Strona:Maria Rodziewiczówna - Anima vilis.djvu/116

Ta strona została przepisana.

Wreszcie trzeciego dnia mróz czterdziestostopniowy ścisnął przyrodę i uciszył w jednej chwili. Ludzie poczęli się ruszać. Pierwszy Szumski wyjechał, a zaraz po nim panna Marja na zwykłą rewizję szynków. Na odjezdnem posłała po wiadomość o Mrozowickim. Żył; więc doktór wybrał się zaraz do niego, a ona schowała list niewysłany i ucieszyła się szczerze.
Potem roboty pilne pochłonęły jej czas i myśli, tylko raz go wspomniał ojciec.
— Silniejszy od naszego Antosia — rzekł jakby z żalem.

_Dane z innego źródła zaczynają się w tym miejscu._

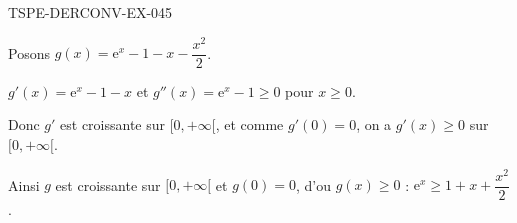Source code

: \begin{corrige}{TSPE-DERCONV-EX-045}

Posons $g(x) = \mathrm{e}^x - 1 - x - \dfrac{x^2}{2}$.

\commentaireMarge{Étudier $g'' = \mathrm{e}^x - 1 \geq 0$ sur $[0,+\infty[$ pour remonter au signe de $g$.}

$g'(x) = \mathrm{e}^x - 1 - x$ et $g''(x) = \mathrm{e}^x - 1 \geq 0$ pour $x \geq 0$.

Donc $g'$ est croissante sur $[0, +\infty[$, et comme $g'(0) = 0$, on a $g'(x) \geq 0$ sur $[0, +\infty[$.

Ainsi $g$ est croissante sur $[0, +\infty[$ et $g(0) = 0$, d'ou $g(x) \geq 0$ : $\mathrm{e}^x \geq 1 + x + \dfrac{x^2}{2}$.

\end{corrige}
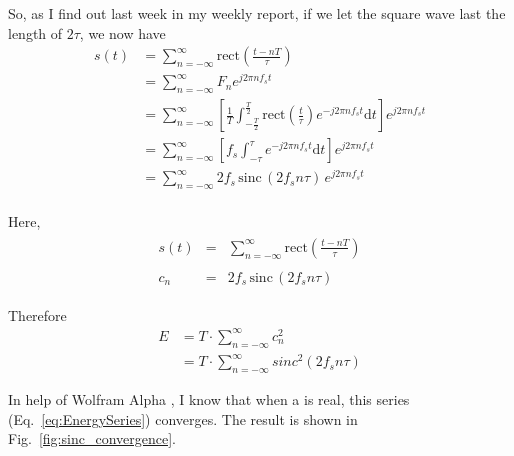 \documentclass{article}
\begin{document}
So, as I find out last week in my weekly report, if we let the square wave last the length of $2\tau$, we now have
\begin{equation}
    \begin{aligned} s(t) & = \sum_{n = -\infty}^{\infty} \mathrm{rect} (\frac{t - nT}{\tau}) \\
             & = \sum_{n =-\infty}^{\infty}F_n e^{j2 \pi n f_s t}  \\
             & = \sum_{n = -\infty}^{\infty}\left[ \frac{1}{T} \int_{-\frac T2}^{\frac T2}
              \mathrm{rect}(\frac{t}{\tau}) e^{-j2 \pi n f_s t} \mathrm{d}t \right] e^{j2 \pi n f_s t} \\
             & = \sum_{n = -\infty}^{\infty}\left[ f_s \int_{-\tau}^{\tau} e^{-j2 \pi n f_s t} \mathrm{d}t \right] e^{j2 \pi n f_s t}  \\
             & = \sum_{n = -\infty}^{\infty}2f_s\, \mathrm{sinc} \,( 2f_s n\tau)\, e^{j2 \pi n f_s t} \\
             \label{eq:samplingSquare}
    \end{aligned}
\end{equation}

Here, 
\begin{align*}
\begin{array}{lrl}
s(t) &=& \sum\limits_{n = -\infty}^{\infty} \mathrm{rect} (\frac{t - nT}{\tau}) \\ \\
c_n  &=& 2f_s\, \mathrm{sinc} \,( 2f_s n\tau)
\end{array}
\end{align*}  


Therefore
\begin{equation}
\begin{aligned}
E &= T \cdot \sum_{n = -\infty}^{\infty} c_n^2 \\ 
&= T \cdot \sum_{n = -\infty}^{\infty} sinc^2(2f_sn\tau)
\end{aligned}
\label{eq:EnergySeries}
\end{equation}

\newpage

In help of Wolfram Alpha \cite{sinc_convergence}, I know that when a is real, this series (Eq.~\ref{eq:EnergySeries}) converges. 
The result is shown in Fig.~\ref{fig:sinc_convergence}.
\end{document}
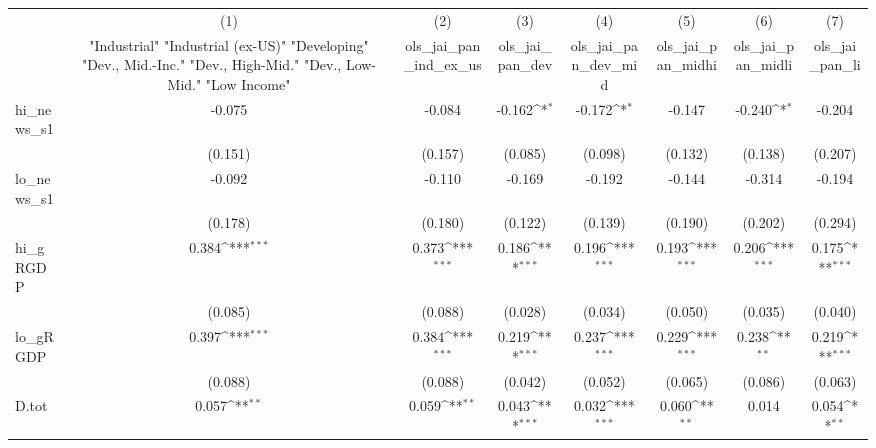 {
\def\sym#1{\ifmmode^{#1}\else\(^{#1}\)\fi}
\begin{tabular}{l*{7}{c}}
\toprule
            &\multicolumn{1}{c}{(1)}&\multicolumn{1}{c}{(2)}&\multicolumn{1}{c}{(3)}&\multicolumn{1}{c}{(4)}&\multicolumn{1}{c}{(5)}&\multicolumn{1}{c}{(6)}&\multicolumn{1}{c}{(7)}\\
            &\multicolumn{1}{c}{ "Industrial" "Industrial (ex-US)" "Developing" "Dev., Mid.-Inc." "Dev., High-Mid."  "Dev., Low-Mid." "Low Income" }&\multicolumn{1}{c}{ols\_jai\_pan\_ind\_ex\_us}&\multicolumn{1}{c}{ols\_jai\_pan\_dev}&\multicolumn{1}{c}{ols\_jai\_pan\_dev\_mid}&\multicolumn{1}{c}{ols\_jai\_pan\_midhi}&\multicolumn{1}{c}{ols\_jai\_pan\_midli}&\multicolumn{1}{c}{ols\_jai\_pan\_li}\\
\midrule
hi\_news\_s1  &      -0.075         &      -0.084         &      -0.162\sym{*}  &      -0.172\sym{*}  &      -0.147         &      -0.240\sym{*}  &      -0.204         \\
            &     (0.151)         &     (0.157)         &     (0.085)         &     (0.098)         &     (0.132)         &     (0.138)         &     (0.207)         \\
\addlinespace
lo\_news\_s1  &      -0.092         &      -0.110         &      -0.169         &      -0.192         &      -0.144         &      -0.314         &      -0.194         \\
            &     (0.178)         &     (0.180)         &     (0.122)         &     (0.139)         &     (0.190)         &     (0.202)         &     (0.294)         \\
\addlinespace
hi\_gRGDP    &       0.384\sym{***}&       0.373\sym{***}&       0.186\sym{***}&       0.196\sym{***}&       0.193\sym{***}&       0.206\sym{***}&       0.175\sym{***}\\
            &     (0.085)         &     (0.088)         &     (0.028)         &     (0.034)         &     (0.050)         &     (0.035)         &     (0.040)         \\
\addlinespace
lo\_gRGDP    &       0.397\sym{***}&       0.384\sym{***}&       0.219\sym{***}&       0.237\sym{***}&       0.229\sym{***}&       0.238\sym{**} &       0.219\sym{***}\\
            &     (0.088)         &     (0.088)         &     (0.042)         &     (0.052)         &     (0.065)         &     (0.086)         &     (0.063)         \\
\addlinespace
D.tot       &       0.057\sym{**} &       0.059\sym{**} &       0.043\sym{***}&       0.032\sym{***}&       0.060\sym{**} &       0.014         &       0.054\sym{**} \\

\end{tabular}}
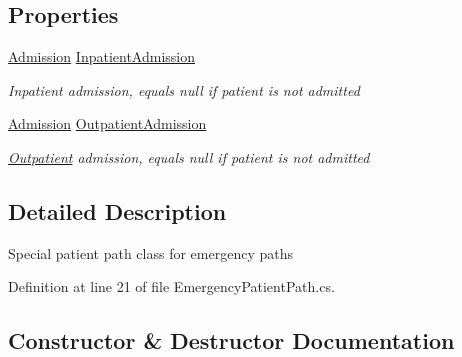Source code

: \subsection*{Properties}
\begin{DoxyCompactItemize}
\item 
\hyperlink{class_general_health_care_elements_1_1_treatment_admission_types_1_1_admission}{Admission} \hyperlink{class_general_health_care_elements_1_1_department_models_1_1_emergency_1_1_emergency_patient_path_a386a429226723fbc8bd83012dccd8fbb}{Inpatient\+Admission}
\begin{DoxyCompactList}\small\item\em Inpatient admission, equals null if patient is not admitted \end{DoxyCompactList}\item 
\hyperlink{class_general_health_care_elements_1_1_treatment_admission_types_1_1_admission}{Admission} \hyperlink{class_general_health_care_elements_1_1_department_models_1_1_emergency_1_1_emergency_patient_path_a16e4a1e5e90c97479e23d75da3efae13}{Outpatient\+Admission}
\begin{DoxyCompactList}\small\item\em \hyperlink{namespace_general_health_care_elements_1_1_department_models_1_1_outpatient}{Outpatient} admission, equals null if patient is not admitted \end{DoxyCompactList}\end{DoxyCompactItemize}


\subsection{Detailed Description}
Special patient path class for emergency paths 



Definition at line 21 of file Emergency\+Patient\+Path.\+cs.



\subsection{Constructor \& Destructor Documentation}
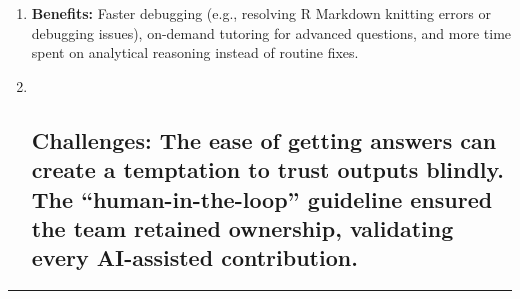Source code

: \documentclass[
]{article}
\begin{document}
\begin{enumerate}
\def\labelenumi{\arabic{enumi}.}
\item
  \textbf{Benefits:} Faster debugging (e.g., resolving R Markdown
  knitting errors or debugging issues), on-demand tutoring for advanced
  questions, and more time spent on analytical reasoning instead of
  routine fixes.
\item ~
  \subsection{\texorpdfstring{\textbf{Challenges:} The ease of getting
  answers can create a temptation to trust outputs blindly. The
  ``human-in-the-loop'' guideline ensured the team retained ownership,
  validating every AI-assisted
  contribution.}{Challenges: The ease of getting answers can create a temptation to trust outputs blindly. The ``human-in-the-loop'' guideline ensured the team retained ownership, validating every AI-assisted contribution.}}\label{challenges-the-ease-of-getting-answers-can-create-a-temptation-to-trust-outputs-blindly.-the-human-in-the-loop-guideline-ensured-the-team-retained-ownership-validating-every-ai-assisted-contribution.}
\end{enumerate}

\begin{center}\rule{0.5\linewidth}{0.5pt}\end{center}
\end{document}
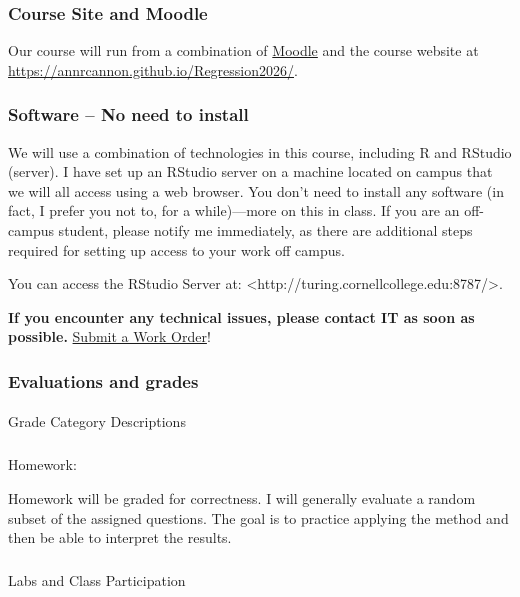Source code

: \documentclass[
  letterpaper,
  DIV=11,
  numbers=noendperiod]{scrartcl}
\makeatletter
\let\oldparagraph\paragraph
\renewcommand{\paragraph}{
    \@ifstar
      \xxxParagraphStar
      \xxxParagraphNoStar
  }
\newcommand{\xxxParagraphStar}[1]{\oldparagraph*{#1}\mbox{}}
\newcommand{\xxxParagraphNoStar}[1]{\oldparagraph{#1}\mbox{}}
\let\oldsubparagraph\subparagraph
\renewcommand{\subparagraph}{
    \@ifstar
      \xxxSubParagraphStar
      \xxxSubParagraphNoStar
  }
\newcommand{\xxxSubParagraphStar}[1]{\oldsubparagraph*{#1}\mbox{}}
\newcommand{\xxxSubParagraphNoStar}[1]{\oldsubparagraph{#1}\mbox{}}
\makeatother
\begin{document}
\subsubsection{Course Site and Moodle}\label{course-site-and-moodle}

Our course will run from a combination of
\href{https://moodle.cornellcollege.edu/course/view.php?id=9632}{Moodle}
and the course website at
\url{https://annrcannon.github.io/Regression2026/}.

\subsubsection{Software -- No need to
install}\label{software-no-need-to-install}

We will use a combination of technologies in this course, including R
and RStudio (server). I have set up an RStudio server on a machine
located on campus that we will all access using a web browser. You don't
need to install any software (in fact, I prefer you not to, for a
while)---more on this in class. If you are an off-campus student, please
notify me immediately, as there are additional steps required for
setting up access to your work off campus.

You can access the RStudio Server at:
\textless{}http://turing.cornellcollege.edu:8787/\textgreater.

\textbf{If you encounter any technical issues, please contact IT as soon
as possible. }
\href{https://www.cornellcollege.edu/information-technology/index.shtml}{Submit
a Work Order}!

\subsubsection{Evaluations and grades}\label{evaluations-and-grades}

\paragraph{Grade Category
Descriptions}\label{grade-category-descriptions}

\subparagraph{Homework:}\label{homework}

Homework will be graded for correctness. I will generally evaluate a
random subset of the assigned questions. The goal is to practice
applying the method and then be able to interpret the results.

\subparagraph{Labs and Class
Participation}\label{labs-and-class-participation}
\end{document}
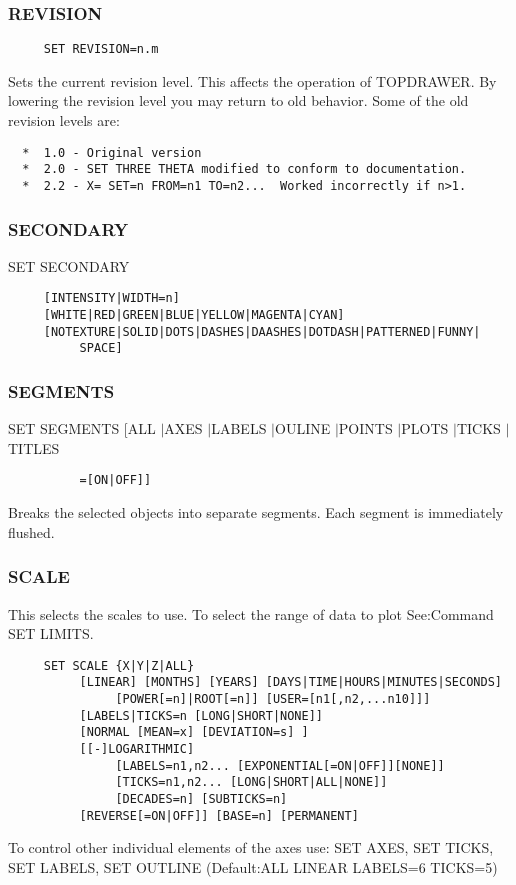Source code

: \subsubsection{REVISION}
\begin{verbatim}
     SET REVISION=n.m 
\end{verbatim}
Sets  the  current  revision  level.   This  affects  the  operation of
TOPDRAWER.  By lowering the  revision  level  you  may  return  to  old
behavior.  Some of the old revision levels are:  
\begin{verbatim}
  *  1.0 - Original version 
  *  2.0 - SET THREE THETA modified to conform to documentation.  
  *  2.2 - X= SET=n FROM=n1 TO=n2...  Worked incorrectly if n>1.  
\end{verbatim}
\subsubsection{SECONDARY}
SET SECONDARY 
\begin{verbatim}
     [INTENSITY|WIDTH=n] 
     [WHITE|RED|GREEN|BLUE|YELLOW|MAGENTA|CYAN] 
     [NOTEXTURE|SOLID|DOTS|DASHES|DAASHES|DOTDASH|PATTERNED|FUNNY|
          SPACE] 
\end{verbatim}
\subsubsection{SEGMENTS}
SET SEGMENTS [ALL $|$AXES $|$LABELS $|$OULINE $|$POINTS $|$PLOTS $|$TICKS $|$TITLES
\begin{verbatim}
          =[ON|OFF]] 
\end{verbatim}
Breaks the selected objects into separate segments.  Each segment is
immediately flushed.  
\subsubsection{SCALE}
This selects the scales to use.  To select the range of data to plot
See:Command SET LIMITS.  
\begin{verbatim}
     SET SCALE {X|Y|Z|ALL} 
          [LINEAR] [MONTHS] [YEARS] [DAYS|TIME|HOURS|MINUTES|SECONDS]
               [POWER[=n]|ROOT[=n]] [USER=[n1[,n2,...n10]]] 
          [LABELS|TICKS=n [LONG|SHORT|NONE]] 
          [NORMAL [MEAN=x] [DEVIATION=s] ] 
          [[-]LOGARITHMIC] 
               [LABELS=n1,n2... [EXPONENTIAL[=ON|OFF]][NONE]] 
               [TICKS=n1,n2... [LONG|SHORT|ALL|NONE]] 
               [DECADES=n] [SUBTICKS=n] 
          [REVERSE[=ON|OFF]] [BASE=n] [PERMANENT] 
\end{verbatim}
To control other individual elements of the axes use:  
SET AXES,   SET TICKS,   SET LABELS,  SET OUTLINE  (Default:ALL  LINEAR
LABELS=6 TICKS=5) 
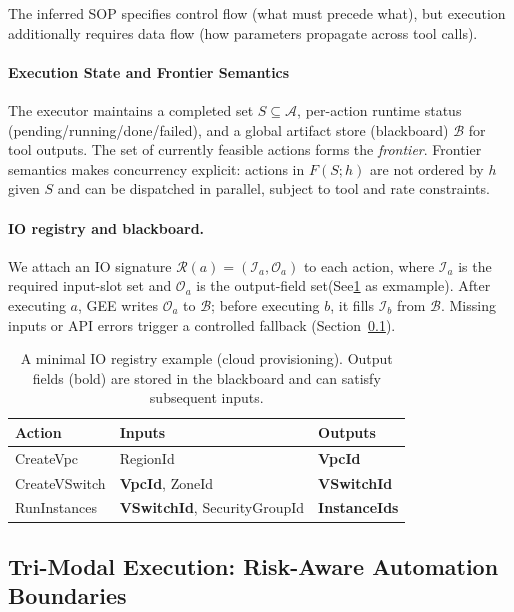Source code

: \documentclass{article}
\theoremstyle{plain}
\theoremstyle{definition}
\theoremstyle{remark}
\begin{document}
The inferred SOP specifies control flow (what must precede what), but execution additionally requires data flow (how parameters propagate across tool calls). 
\paragraph{Execution State and Frontier Semantics}
\label{subsec:frontier}

The executor maintains a completed set $S\subseteq \mathcal{A}$, per-action runtime status (pending/running/done/failed), and a global artifact store (blackboard) $\mathcal{B}$ for tool outputs. The set of currently feasible actions forms the \emph{frontier}. Frontier semantics makes concurrency explicit: actions in $F(S;h)$ are not ordered by $h$ given $S$ and can be dispatched in parallel, subject to tool and rate constraints.

\paragraph{IO registry and blackboard.}
We attach an IO signature $\mathcal{R}(a)=(\mathcal{I}_a,\mathcal{O}_a)$ to each action, where $\mathcal{I}_a$ is the required input-slot set and $\mathcal{O}_a$ is the output-field set(See\ref{tab:io-registry-example} as exmample). After executing $a$, GEE writes $\mathcal{O}_a$ to $\mathcal{B}$; before executing $b$, it fills $\mathcal{I}_b$ from $\mathcal{B}$. Missing inputs or API errors trigger a controlled fallback (Section~\ref{subsec:modes}).

\begin{table}[t]
\centering
\caption{A minimal IO registry example (cloud provisioning). Output fields (bold) are stored in the blackboard and can satisfy subsequent inputs.}
\label{tab:io-registry-example}
\small
\setlength{\tabcolsep}{5pt}
\begin{tabular}{l l l}
\toprule
\textbf{Action} & \textbf{Inputs} & \textbf{Outputs} \\
\midrule
CreateVpc & RegionId & \textbf{VpcId} \\
CreateVSwitch & \textbf{VpcId}, ZoneId & \textbf{VSwitchId} \\
RunInstances & \textbf{VSwitchId}, SecurityGroupId & \textbf{InstanceIds} \\
\bottomrule
\end{tabular}
\end{table}
\subsection{Tri-Modal Execution: Risk-Aware Automation Boundaries}
\label{subsec:modes}
\end{document}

Wyzdrowiał i po paru tygodniach przyszedł z podziękowaniem, bardzo jeszcze zmizerowany i słaby. Pocałował doktora w rękę i zawstydzony, położył przed nim na stole dziesięć rubli.
— Co to? — oburzył się doktór. — Myślisz mi płacić?
— A jakże, proszę pana. Lekarstwa kosztują; wino i rosół też. Mnie nic nie kosztowało, jakem złodzieja ujął, a pan mi zapłacił. Kiedy pan posługę oblicza na pieniądze, to i mnie wolno, chociem biedniejszy.
— Patrzcie go, taki drażliwy! A ja cię wtedy posądziłem, żeś krzyw, boś mało dostał. No, chłopcze, daruj mi ten jeden raz i schowaj pieniądze! Tak, mało mi ich, żeby opłacić radość, żem cię na nogi postawił. Chcesz się uiścić, przychodź do mnie codzień, gdy masz czas. Cóż? Słabo ci jeszcze?